» Work to complete
Reproduce exactly the lines below, from the first one through the line containing "v0.1.1新特征: **开箱即用** 默认情况下, server会使用云编译对应的implant**", and omit any pictures.

» Data provided
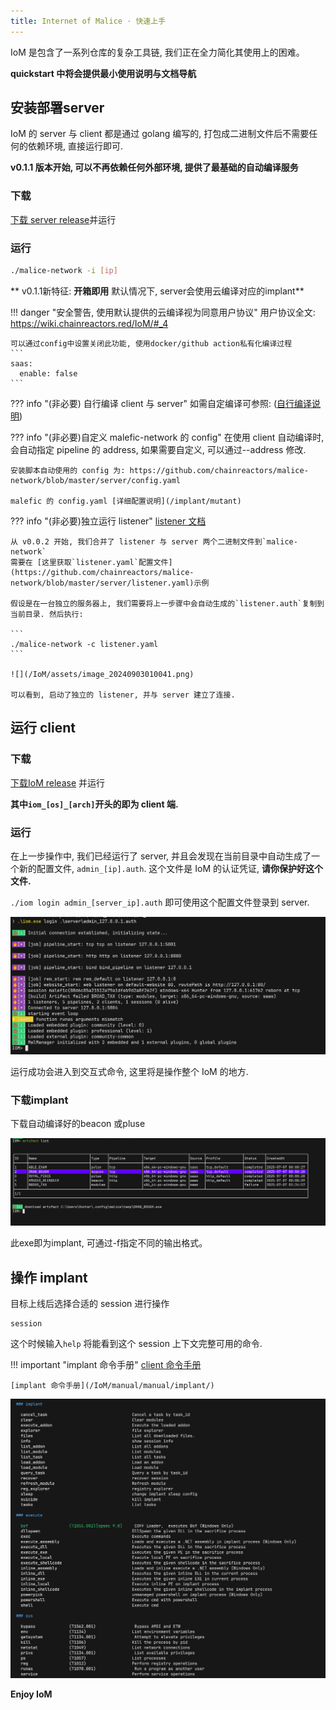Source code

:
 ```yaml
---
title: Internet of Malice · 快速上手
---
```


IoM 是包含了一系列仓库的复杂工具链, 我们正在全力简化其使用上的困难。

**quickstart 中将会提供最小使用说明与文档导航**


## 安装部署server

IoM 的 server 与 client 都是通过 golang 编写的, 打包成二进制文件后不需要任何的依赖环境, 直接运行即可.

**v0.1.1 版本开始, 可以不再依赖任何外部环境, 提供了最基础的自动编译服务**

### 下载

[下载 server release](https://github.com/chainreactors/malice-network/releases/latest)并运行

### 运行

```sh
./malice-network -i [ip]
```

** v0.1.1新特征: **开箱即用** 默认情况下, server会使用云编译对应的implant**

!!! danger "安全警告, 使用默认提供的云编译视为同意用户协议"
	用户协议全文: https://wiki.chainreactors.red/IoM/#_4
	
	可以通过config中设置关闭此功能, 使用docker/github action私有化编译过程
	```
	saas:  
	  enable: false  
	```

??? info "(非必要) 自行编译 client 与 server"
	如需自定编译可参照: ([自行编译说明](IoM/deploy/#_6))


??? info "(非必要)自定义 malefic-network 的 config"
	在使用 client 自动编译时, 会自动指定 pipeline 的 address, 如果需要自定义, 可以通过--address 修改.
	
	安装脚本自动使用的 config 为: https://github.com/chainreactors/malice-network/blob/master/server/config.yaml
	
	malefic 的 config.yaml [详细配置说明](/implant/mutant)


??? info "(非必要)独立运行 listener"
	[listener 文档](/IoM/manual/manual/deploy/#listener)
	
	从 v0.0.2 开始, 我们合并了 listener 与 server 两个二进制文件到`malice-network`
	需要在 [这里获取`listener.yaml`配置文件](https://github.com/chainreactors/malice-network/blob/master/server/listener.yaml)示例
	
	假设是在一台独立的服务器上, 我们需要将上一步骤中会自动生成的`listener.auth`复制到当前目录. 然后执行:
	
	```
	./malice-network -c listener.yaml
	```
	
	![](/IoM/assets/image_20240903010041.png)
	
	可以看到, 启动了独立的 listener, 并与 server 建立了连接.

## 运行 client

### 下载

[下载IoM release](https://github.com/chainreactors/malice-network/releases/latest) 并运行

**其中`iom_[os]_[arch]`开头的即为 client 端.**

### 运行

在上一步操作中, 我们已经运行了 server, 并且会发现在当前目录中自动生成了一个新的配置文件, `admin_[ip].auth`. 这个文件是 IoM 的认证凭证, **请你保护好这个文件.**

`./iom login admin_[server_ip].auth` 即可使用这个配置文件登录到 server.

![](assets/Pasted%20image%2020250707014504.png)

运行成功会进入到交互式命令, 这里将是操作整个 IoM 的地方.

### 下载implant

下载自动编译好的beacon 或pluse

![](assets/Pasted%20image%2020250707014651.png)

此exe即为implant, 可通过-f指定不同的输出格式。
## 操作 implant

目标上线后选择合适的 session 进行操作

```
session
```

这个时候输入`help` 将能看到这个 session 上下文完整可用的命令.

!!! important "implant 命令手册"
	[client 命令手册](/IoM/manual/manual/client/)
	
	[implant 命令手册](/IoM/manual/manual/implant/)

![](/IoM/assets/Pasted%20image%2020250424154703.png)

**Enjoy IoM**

» Answer box
Source code

:
 ```yaml
---
title: Internet of Malice · 快速上手
---
```


IoM 是包含了一系列仓库的复杂工具链, 我们正在全力简化其使用上的困难。

**quickstart 中将会提供最小使用说明与文档导航**


## 安装部署server

IoM 的 server 与 client 都是通过 golang 编写的, 打包成二进制文件后不需要任何的依赖环境, 直接运行即可.

**v0.1.1 版本开始, 可以不再依赖任何外部环境, 提供了最基础的自动编译服务**

### 下载

[下载 server release](https://github.com/chainreactors/malice-network/releases/latest)并运行

### 运行

```sh
./malice-network -i [ip]
```

** v0.1.1新特征: **开箱即用** 默认情况下, server会使用云编译对应的implant**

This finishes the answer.